• Stored entries
#####

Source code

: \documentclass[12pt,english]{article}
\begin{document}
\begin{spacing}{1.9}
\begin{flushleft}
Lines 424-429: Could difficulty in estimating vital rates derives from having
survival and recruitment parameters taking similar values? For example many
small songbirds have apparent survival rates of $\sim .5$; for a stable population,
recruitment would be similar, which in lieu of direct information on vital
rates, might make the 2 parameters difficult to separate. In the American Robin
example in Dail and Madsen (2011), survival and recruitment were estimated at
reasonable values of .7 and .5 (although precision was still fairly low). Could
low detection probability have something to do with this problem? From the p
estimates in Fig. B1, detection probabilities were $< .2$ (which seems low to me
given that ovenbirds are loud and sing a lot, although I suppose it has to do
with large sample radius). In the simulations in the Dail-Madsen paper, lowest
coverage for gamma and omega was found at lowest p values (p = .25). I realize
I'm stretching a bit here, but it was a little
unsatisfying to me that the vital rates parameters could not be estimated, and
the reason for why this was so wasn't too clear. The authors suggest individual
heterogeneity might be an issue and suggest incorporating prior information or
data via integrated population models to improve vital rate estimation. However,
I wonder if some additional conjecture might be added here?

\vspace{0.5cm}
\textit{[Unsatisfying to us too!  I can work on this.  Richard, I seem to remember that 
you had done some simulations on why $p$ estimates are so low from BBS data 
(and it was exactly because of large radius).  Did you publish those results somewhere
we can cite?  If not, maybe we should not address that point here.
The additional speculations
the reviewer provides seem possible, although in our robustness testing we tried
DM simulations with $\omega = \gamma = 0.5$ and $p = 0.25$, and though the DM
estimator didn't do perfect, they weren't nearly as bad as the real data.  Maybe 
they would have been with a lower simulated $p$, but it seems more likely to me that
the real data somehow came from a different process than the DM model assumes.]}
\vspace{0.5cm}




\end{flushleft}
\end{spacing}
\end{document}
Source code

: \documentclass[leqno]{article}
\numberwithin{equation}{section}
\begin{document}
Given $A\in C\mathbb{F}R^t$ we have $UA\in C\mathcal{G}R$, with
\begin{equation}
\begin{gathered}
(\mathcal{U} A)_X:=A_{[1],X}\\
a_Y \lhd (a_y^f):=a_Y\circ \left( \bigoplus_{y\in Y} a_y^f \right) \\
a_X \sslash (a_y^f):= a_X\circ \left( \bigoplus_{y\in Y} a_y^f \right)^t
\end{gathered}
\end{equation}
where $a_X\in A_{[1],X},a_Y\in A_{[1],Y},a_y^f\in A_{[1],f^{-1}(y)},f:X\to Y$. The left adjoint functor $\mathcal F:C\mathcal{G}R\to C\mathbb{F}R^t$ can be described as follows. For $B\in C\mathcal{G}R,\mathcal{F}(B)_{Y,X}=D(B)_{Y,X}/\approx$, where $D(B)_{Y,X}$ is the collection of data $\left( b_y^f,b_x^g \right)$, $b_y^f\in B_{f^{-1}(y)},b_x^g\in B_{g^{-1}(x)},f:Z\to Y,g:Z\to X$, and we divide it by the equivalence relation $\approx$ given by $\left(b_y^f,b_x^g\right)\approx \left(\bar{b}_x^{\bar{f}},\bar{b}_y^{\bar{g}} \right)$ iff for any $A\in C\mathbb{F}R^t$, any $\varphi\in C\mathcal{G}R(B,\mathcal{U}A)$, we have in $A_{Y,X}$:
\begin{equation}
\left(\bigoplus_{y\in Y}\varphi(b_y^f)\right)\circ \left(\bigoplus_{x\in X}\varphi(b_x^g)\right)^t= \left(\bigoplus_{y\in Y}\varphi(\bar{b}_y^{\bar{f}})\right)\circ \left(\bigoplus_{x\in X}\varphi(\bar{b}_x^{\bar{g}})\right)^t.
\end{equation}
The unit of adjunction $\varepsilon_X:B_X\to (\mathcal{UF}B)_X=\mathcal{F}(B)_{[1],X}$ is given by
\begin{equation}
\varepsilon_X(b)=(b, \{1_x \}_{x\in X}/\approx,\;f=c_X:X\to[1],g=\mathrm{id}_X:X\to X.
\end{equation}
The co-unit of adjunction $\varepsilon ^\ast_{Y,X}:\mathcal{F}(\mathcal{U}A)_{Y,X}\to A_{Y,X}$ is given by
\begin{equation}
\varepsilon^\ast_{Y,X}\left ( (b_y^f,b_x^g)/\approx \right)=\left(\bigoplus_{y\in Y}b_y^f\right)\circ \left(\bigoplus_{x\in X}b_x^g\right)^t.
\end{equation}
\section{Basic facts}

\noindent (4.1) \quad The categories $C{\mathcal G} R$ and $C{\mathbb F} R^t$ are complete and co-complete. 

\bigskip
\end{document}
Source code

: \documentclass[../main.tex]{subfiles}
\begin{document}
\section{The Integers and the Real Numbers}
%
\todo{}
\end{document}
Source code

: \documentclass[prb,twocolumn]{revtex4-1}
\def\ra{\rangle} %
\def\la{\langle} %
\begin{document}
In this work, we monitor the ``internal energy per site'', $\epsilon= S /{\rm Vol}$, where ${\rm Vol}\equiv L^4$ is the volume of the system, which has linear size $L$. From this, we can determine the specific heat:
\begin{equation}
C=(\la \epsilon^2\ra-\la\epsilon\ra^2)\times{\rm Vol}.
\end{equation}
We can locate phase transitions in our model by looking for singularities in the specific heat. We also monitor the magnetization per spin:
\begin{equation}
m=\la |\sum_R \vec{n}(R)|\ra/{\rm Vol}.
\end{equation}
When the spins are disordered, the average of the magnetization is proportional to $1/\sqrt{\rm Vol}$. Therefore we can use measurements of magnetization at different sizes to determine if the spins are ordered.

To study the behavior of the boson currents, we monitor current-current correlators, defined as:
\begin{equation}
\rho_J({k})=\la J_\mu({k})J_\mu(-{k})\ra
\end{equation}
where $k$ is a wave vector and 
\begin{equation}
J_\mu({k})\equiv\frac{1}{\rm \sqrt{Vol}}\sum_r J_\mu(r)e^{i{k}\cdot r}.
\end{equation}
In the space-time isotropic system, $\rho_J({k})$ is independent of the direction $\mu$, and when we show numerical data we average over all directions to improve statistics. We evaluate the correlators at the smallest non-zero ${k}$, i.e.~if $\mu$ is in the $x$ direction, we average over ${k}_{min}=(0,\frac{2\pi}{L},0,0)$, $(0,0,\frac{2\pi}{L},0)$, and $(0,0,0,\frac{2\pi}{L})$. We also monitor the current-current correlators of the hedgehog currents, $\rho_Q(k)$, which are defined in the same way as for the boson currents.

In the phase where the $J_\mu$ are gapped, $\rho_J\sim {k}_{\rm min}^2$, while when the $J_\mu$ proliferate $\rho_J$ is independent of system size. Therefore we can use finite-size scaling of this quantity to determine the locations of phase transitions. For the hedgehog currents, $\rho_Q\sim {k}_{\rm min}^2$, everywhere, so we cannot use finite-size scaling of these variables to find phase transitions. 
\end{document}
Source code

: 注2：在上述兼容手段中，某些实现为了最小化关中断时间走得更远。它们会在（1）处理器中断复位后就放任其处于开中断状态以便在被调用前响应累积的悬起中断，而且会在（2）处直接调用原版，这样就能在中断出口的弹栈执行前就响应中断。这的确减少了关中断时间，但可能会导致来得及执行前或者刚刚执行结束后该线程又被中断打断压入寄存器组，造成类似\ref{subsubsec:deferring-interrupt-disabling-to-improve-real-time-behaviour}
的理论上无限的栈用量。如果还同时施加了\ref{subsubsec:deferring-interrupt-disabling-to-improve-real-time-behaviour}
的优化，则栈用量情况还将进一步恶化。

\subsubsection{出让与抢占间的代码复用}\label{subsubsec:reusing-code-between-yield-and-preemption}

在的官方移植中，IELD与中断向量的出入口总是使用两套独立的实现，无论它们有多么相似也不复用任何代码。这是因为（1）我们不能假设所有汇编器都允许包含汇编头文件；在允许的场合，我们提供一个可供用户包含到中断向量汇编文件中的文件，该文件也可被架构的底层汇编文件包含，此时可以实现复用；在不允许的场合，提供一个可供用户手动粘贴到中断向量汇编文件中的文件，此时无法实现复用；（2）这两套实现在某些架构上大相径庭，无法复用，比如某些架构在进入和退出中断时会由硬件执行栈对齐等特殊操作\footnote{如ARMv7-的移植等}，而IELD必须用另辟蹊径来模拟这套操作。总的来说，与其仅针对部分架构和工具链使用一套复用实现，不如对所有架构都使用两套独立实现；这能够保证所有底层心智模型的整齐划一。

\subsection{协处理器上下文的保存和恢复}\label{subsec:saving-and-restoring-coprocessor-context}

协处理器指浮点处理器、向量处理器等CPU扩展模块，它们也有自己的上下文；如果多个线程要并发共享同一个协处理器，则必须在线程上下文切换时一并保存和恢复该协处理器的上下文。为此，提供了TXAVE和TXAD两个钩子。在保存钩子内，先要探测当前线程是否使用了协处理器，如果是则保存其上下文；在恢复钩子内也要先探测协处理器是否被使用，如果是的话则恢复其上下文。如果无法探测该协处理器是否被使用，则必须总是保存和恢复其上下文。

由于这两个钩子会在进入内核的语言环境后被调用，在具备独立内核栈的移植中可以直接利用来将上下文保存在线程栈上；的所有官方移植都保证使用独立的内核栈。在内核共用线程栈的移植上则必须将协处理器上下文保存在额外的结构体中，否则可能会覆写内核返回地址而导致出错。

#####

• Task to carry out
Gather each line of the records holding the string "they".

• Solution to this task
estimator didn't do perfect, they weren't nearly as bad as the real data.  Maybe 
they would have been with a lower simulated $p$, but it seems more likely to me that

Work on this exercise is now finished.